Le Grand argentier de l'Etat a reconnu que le prix du riz n'a pas augmenté sur le marché international, alors que ça augmente effectivement sur le marché local. Comme première tentative d'explication, Marie-Carmelle Jean-Marie a évoqué la dépréciation de la gourde par rapport au dollar. Les importateurs anticipent sur le prix dans la perspective d'une plus grande dévaluation de la gourde face à la devise américaine avec laquelle ils achètent sur le marché international.

En outre, la période de sécheresse et le passage de la tempête tropicale Isaac sur le pays ne sont pas sans conséquence sur la montée des prix des denrées de première nécessité. Encore une fois, cette situation pousse les importateurs à anticiper en augmentant leur prix.

Par ailleurs, la titulaire du MEF a indiqué que le gouvernement ne va pas acheter sur le marché international 300 000 sacs de riz comme le font croire les rumeurs. Cependant, a-t-elle précisé « dans le cadre des accords de coopération et d'aide alimentaire avec des pays, le Japon va envoyer en Haïti 288 000 sacs de 30 kilos. Comme d'habitude, ce don sera commercialisé par le Bureau de monétisation et l'argent servira à des programmes de développement».

 D'autres mesures ponctuelles et à moyen terme pour aider la population

D'abord, le gouvernement va rendre plus disponibles les produits alimentaires à travers des cuisines mobiles et le programme « Ti manman cheri » pour les petites bourses et les plus vulnérables, a annoncé le ministre du Commerce et de l'Industrie. Ensuite, les autorités vont mettre sur le marché 300 000 sacs de riz qui seront vendus à des distributeurs locaux. « Ce riz diminuera la pression sur le marché local en augmentant l'offre. L'Etat s'assurera que le prix ne dépasse pas un certain montant », a expliqué sur Radio Magik 9 Wilson Laleau.

Selon le ministre du Commerce, il n'y a pas réellement un manque de riz sur le marché local. Certains distributeurs et importateurs  ont stocké ce produit, ce qui occasionne une rareté et fait grimper les prix. Dans certains cas, des importateurs font des bénéfices qui dépassent la mesure. L'Etat veut aussi intervenir à ce niveau pour apporter des correctifs.

Une fois passée l'étape de la stabilité des prix du riz sur le marché, Wilson Laleau a fait savoir que le gouvernement va intervenir dans la production agricole pour réduire la dépendance alimentaire du pays. Selon lui, les autorités vont accompagner les planteurs lors de la prochaine saison agricole. « Environ 120 millions de gourdes ont été mises à la disposition du ministère de l'Agriculture pour l'achat de semences, pour faire le curage des canaux d'irrigation, le drainage, entre autres. Ensuite s'exécutera un grand programme d'infrastructures agricoles qui consistera à revitaliser un ensemble d'espaces propices à l'agriculture pour un milliard de dollars… »

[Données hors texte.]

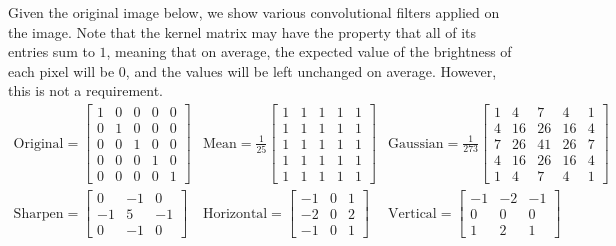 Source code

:   \begin{example}
    Given the original image below, we show various convolutional filters applied on the image. Note that the kernel matrix may have the property that all of its entries sum to $1$, meaning that on average, the expected value of the brightness of each pixel will be $0$, and the values will be left unchanged on average. However, this is not a requirement.  
    \begin{align*}
      \mathrm{Original} = \begin{bmatrix} 1 & 0 & 0 & 0 & 0 \\ 0 & 1 & 0 & 0 & 0 \\ 0 & 0 & 1 & 0 & 0 \\ 0 & 0 & 0 & 1 & 0 \\ 0 & 0 & 0 & 0 & 1 \end{bmatrix} & 
      \mathrm{Mean} = \frac{1}{25} \begin{bmatrix} 1 & 1 & 1 & 1 & 1 \\ 1 & 1 & 1 & 1 & 1 \\ 1 & 1 & 1 & 1 & 1 \\ 1 & 1 & 1 & 1 & 1 \\ 1 & 1 & 1 & 1 & 1 \end{bmatrix} & 
      \mathrm{Gaussian} = \frac{1}{273} \begin{bmatrix} 1 & 4 & 7 & 4 & 1 \\ 4 & 16 & 26 & 16 & 4 \\ 7 & 26 & 41 & 26 & 7 \\ 4 & 16 & 26 & 16 & 4 \\ 1 & 4 & 7 & 4 & 1 \end{bmatrix} \\   
      \mathrm{Sharpen} = \begin{bmatrix} 0 & -1 & 0 \\ -1 & 5 & -1 \\ 0 & -1 & 0 \end{bmatrix} & 
      \mathrm{Horizontal} = \begin{bmatrix} -1 & 0 & 1 \\ -2 & 0 & 2 \\ -1 & 0 & 1 \end{bmatrix} & 
      \mathrm{Vertical} = \begin{bmatrix} -1 & -2 & -1 \\ 0 & 0 & 0 \\ 1 & 2 & 1 \end{bmatrix} 
    \end{align*}


\end{example}
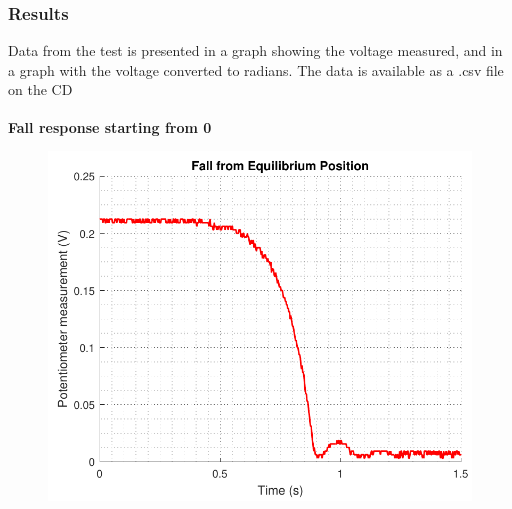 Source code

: \subsubsection{Results}
Data from the test is presented in a graph showing the voltage measured, and in a graph with the voltage converted to radians.
The data is available as a .csv file on the CD

\small\textbf{Fall response starting from \si{0^\circ}}

\begin{minipage}{\linewidth}
	\begin{minipage}{0.45\linewidth}
		\begin{figure}[H]
			\includegraphics[scale=.53]{figures/FallVolt}
			\centering
			\vspace{-.4cm}
			\captionsetup{justification=centering}
			\label{FallVolt}
		\end{figure}\vspace{-5mm}
	\end{minipage}
	\hspace{0.03\linewidth}
	\begin{minipage}{0.45\linewidth}
		\begin{figure}[H]

\end{figure}
\end{minipage}
\end{minipage}
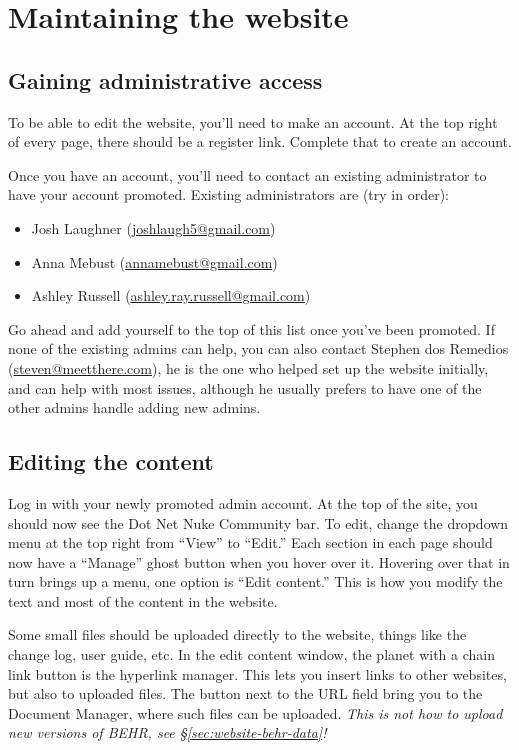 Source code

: \documentclass[12pt]{article}
\begin{document}
	
\section{Maintaining the website}\label{sec:website}
	\subsection{Gaining administrative access}
		To be able to edit the website, you'll need to make an account.  At the top right of every page, there should be a register link.  Complete that to create an account.
		
		Once you have an account, you'll need to contact an existing administrator to have your account promoted. Existing administrators are (try in order):
		\begin{itemize}
		\item Josh Laughner (\href{mailto:joshlaugh5@gmail.com}{joshlaugh5@gmail.com})
		\item Anna Mebust (\href{mailto:annamebust@gmail.com}{annamebust@gmail.com})
		\item Ashley Russell (\href{mailto:ashley.ray.russell@gmail.com}{ashley.ray.russell@gmail.com})
		\end{itemize}
		
		Go ahead and add yourself to the top of this list once you've been promoted.  If none of the existing admins can help, you can also contact Stephen dos Remedios (\href{mailto:steven@meetthere.com}{steven@meetthere.com}), he is the one who helped set up the website initially, and can help with most issues, although he usually prefers to have one of the other admins handle adding new admins.
		
	\subsection{Editing the content}
	
		Log in with your newly promoted admin account.  At the top of the site, you should now see the Dot Net Nuke Community bar. To edit, change the dropdown menu at the top right from ``View'' to ``Edit.'' Each section in each page should now have a ``Manage'' ghost button when you hover over it.  Hovering over that in turn brings up a menu, one option is ``Edit content.'' This is how you modify the text and most of the content in the website.
		
		Some small files should be uploaded directly to the website, things like the change log, user guide, etc. In the edit content window, the planet with a chain link button is the hyperlink manager.  This lets you insert links to other websites, but also to uploaded files. The button next to the URL field bring you to the Document Manager, where such files can be uploaded. \emph{This is not how to upload new versions of BEHR, see \S\ref{sec:website-behr-data}!}
		
\end{document}
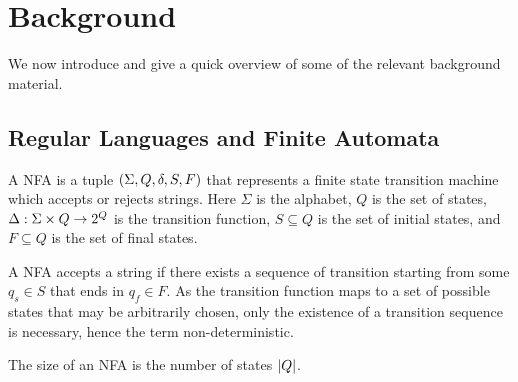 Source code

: 
\section{Background}

We now introduce and give a quick overview of some of the relevant
background material.


\subsection{Regular Languages and Finite Automata}


A NFA is a tuple
\(\left(\Sigma, Q, \delta, S, F\right)\)
that represents a finite state transition machine
which accepts or rejects strings.
Here \(\Sigma\) is the alphabet,
\(Q\) is the set of states,
\(\Delta : \Sigma \times Q \to 2^{Q}\) is the transition function,
\(S \subseteq Q\) is the set of initial states,
and \(F \subseteq Q\) is the set of final states.

A NFA accepts a string if there exists a sequence of transition
starting from some \(q_s \in S\)
that ends in \(q_f \in F\).
As the transition function maps to a set of possible states that may
be arbitrarily chosen,
only the existence of a transition sequence is necessary,
hence the term non-deterministic.

The size of an NFA is the number of states \(\left\lvert Q\right\rvert\).

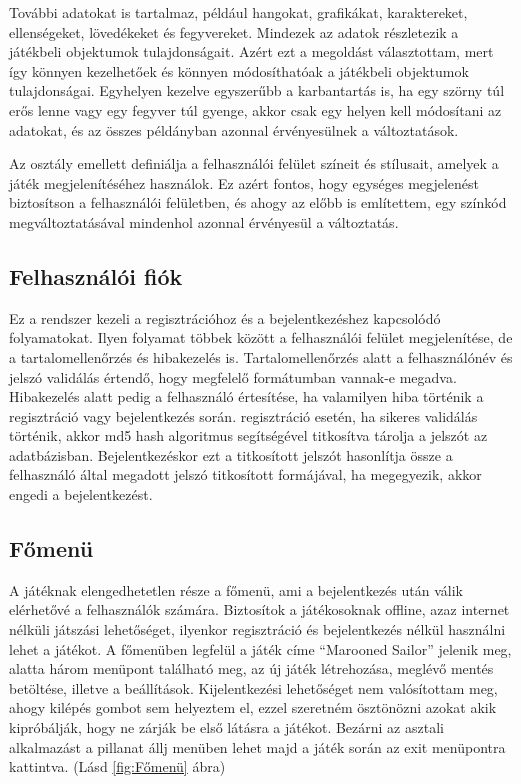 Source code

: További adatokat is tartalmaz, például hangokat, grafikákat, karaktereket, ellenségeket, lövedékeket és fegyvereket. Mindezek az adatok részletezik a játékbeli objektumok tulajdonságait. Azért ezt a megoldást választottam, mert így könnyen kezelhetőek és könnyen módosíthatóak a játékbeli objektumok tulajdonságai. Egyhelyen kezelve egyszerűbb a karbantartás is, ha egy szörny túl erős lenne vagy egy fegyver túl gyenge, akkor csak egy helyen kell módosítani az adatokat, és az összes példányban azonnal érvényesülnek a változtatások.

Az osztály emellett definiálja a felhasználói felület színeit és stílusait, amelyek a játék megjelenítéséhez használok. Ez azért fontos, hogy egységes megjelenést biztosítson a felhasználói felületben, és ahogy az előbb is említettem, egy színkód megváltoztatásával mindenhol azonnal érvényesül a változtatás.


\subsection{Felhasználói fiók}
 Ez a rendszer kezeli a regisztrációhoz és a bejelentkezéshez kapcsolódó folyamatokat. Ilyen folyamat többek között a felhasználói felület megjelenítése, de a tartalomellenőrzés és hibakezelés is. Tartalomellenőrzés alatt a felhasználónév és jelszó validálás értendő, hogy megfelelő formátumban vannak-e megadva. Hibakezelés alatt pedig a felhasználó értesítése, ha valamilyen hiba történik a regisztráció vagy bejelentkezés során. regisztráció esetén, ha sikeres validálás történik, akkor md5 hash algoritmus segítségével titkosítva tárolja a jelszót az adatbázisban. Bejelentkezéskor ezt a titkosított jelszót hasonlítja össze a felhasználó által megadott jelszó titkosított formájával, ha megegyezik, akkor engedi a bejelentkezést.

\subsection{Főmenü}

 A játéknak elengedhetetlen része a főmenü, ami a bejelentkezés után válik elérhetővé a felhasználók számára. Biztosítok a játékosoknak offline, azaz internet nélküli játszási lehetőséget, ilyenkor regisztráció és bejelentkezés nélkül használni lehet a játékot.
A főmenüben legfelül a játék címe ``Marooned Sailor'' jelenik meg, alatta három menüpont található meg, az új játék létrehozása, meglévő mentés betöltése, illetve a beállítások. Kijelentkezési lehetőséget nem valósítottam meg, ahogy kilépés gombot sem helyeztem el, ezzel szeretném ösztönözni azokat akik kipróbálják, hogy ne zárják be első látásra a játékot. Bezárni az asztali alkalmazást a pillanat állj menüben lehet majd a játék során az exit menüpontra kattintva. (Lásd \ref{fig:Főmenü} ábra) 

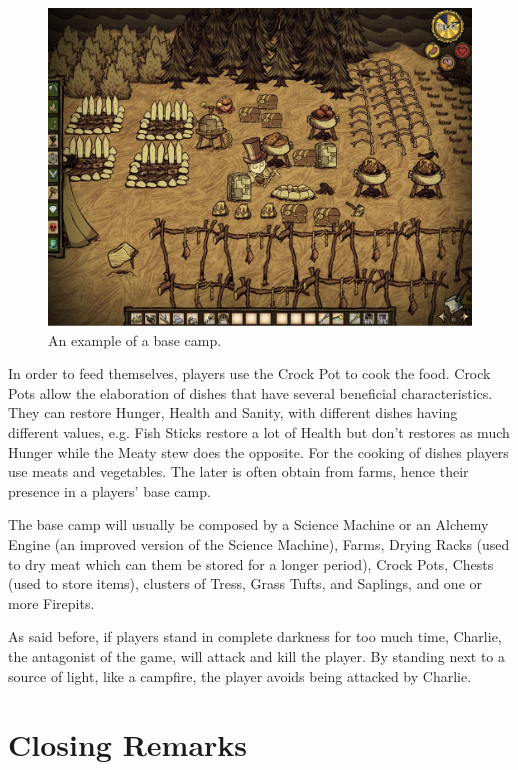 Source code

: \begin{figure}
  \centering
  \includegraphics[width=\textwidth]{./Images/basecamp-example}
  \caption{An example of a base camp.}
  \label{fig:basecamp-example}
\end{figure}

In order to feed themselves, players use the Crock Pot to cook the food.
Crock Pots allow the elaboration of dishes that have several beneficial characteristics.
They can restore Hunger, Health and Sanity, with different dishes having different values, e.g. Fish Sticks restore a lot of Health but don't restores as much Hunger while the Meaty stew does the opposite.
For the cooking of dishes players use meats and vegetables.
The later is often obtain from farms, hence their presence in a players' base camp.

The base camp will usually be composed by a Science Machine or an Alchemy Engine (an improved version of the Science Machine), Farms, Drying Racks (used to dry meat which can them be stored for a longer period), Crock Pots, Chests (used to store items), clusters of Tress, Grass Tufts, and Saplings, and one or more Firepits.

As said before, if players stand in complete darkness for too much time, Charlie, the antagonist of the game, will attack and kill the player.
By standing next to a source of light, like a campfire, the player avoids being attacked by Charlie.

\section{Closing Remarks}

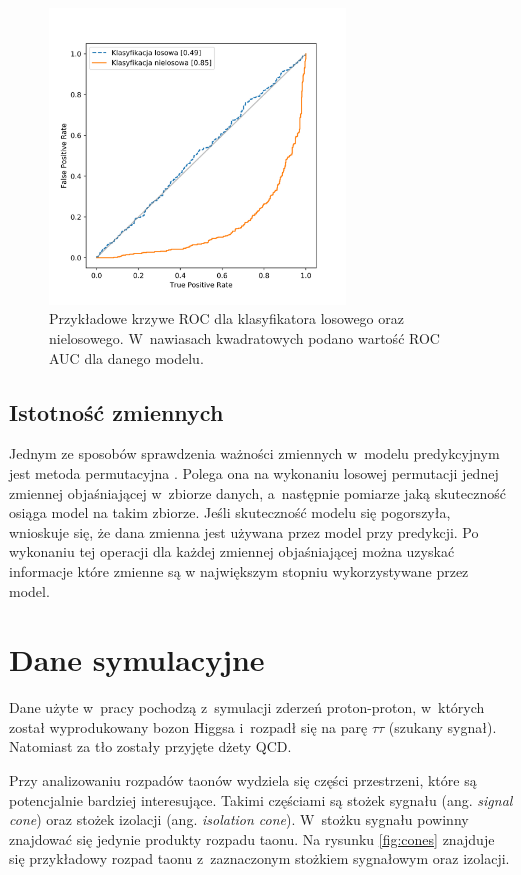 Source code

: \documentclass{pracalicmgr}
\begin{document}
	\begin{figure}[h]
	\centering
	\includegraphics[width=0.7\textwidth]{roc_example.png}
	\caption{Przykładowe krzywe ROC dla klasyfikatora losowego oraz nielosowego. W~nawiasach kwadratowych podano wartość ROC AUC dla danego modelu.}
	\label{fig:roc}
	\end{figure}
	
	\section{Istotność zmiennych}
	Jednym ze sposobów sprawdzenia ważności zmiennych w~modelu predykcyjnym jest metoda permutacyjna \cite{breiman2001random}. Polega ona na wykonaniu losowej permutacji jednej zmiennej objaśniającej w~zbiorze danych, a~następnie pomiarze jaką skuteczność osiąga model na takim zbiorze. Jeśli skuteczność modelu się pogorszyła, wnioskuje się, że dana zmienna jest używana przez model przy predykcji. Po wykonaniu tej operacji dla każdej zmiennej objaśniającej można uzyskać informacje które zmienne są w największym stopniu wykorzystywane przez model.
	
    \chapter{Dane symulacyjne}
    \label{ch:dane}
    Dane użyte w~pracy pochodzą z~symulacji zderzeń proton-proton, w~których został wyprodukowany bozon Higgsa i~rozpadł się na parę $\tau\tau$ (szukany sygnał). Natomiast za tło zostały przyjęte dżety QCD.
	
	Przy analizowaniu rozpadów taonów wydziela się części przestrzeni, które są potencjalnie bardziej interesujące. Takimi częściami są stożek sygnału (ang. \textit{signal cone}) oraz stożek izolacji (ang. \textit{isolation cone}). W~stożku sygnału powinny znajdować się jedynie produkty rozpadu taonu. Na rysunku \ref{fig:cones} znajduje się przykładowy rozpad taonu z~zaznaczonym stożkiem sygnałowym oraz izolacji.
\end{document}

Toujours à moyen terme, le gouvernement va mettre de l'ordre dans la question de tarifs douaniers. Une commission interministérielle a été mise sur pied en ce sens par le président de la République.

 Il faut souligner que les 300 000 sacs de riz que va envoyer le Japon en Haïti la semaine prochaine représentent entre huit et neuf tonnes alors que nous importons environ 40 000 tonnes  de riz chaque mois.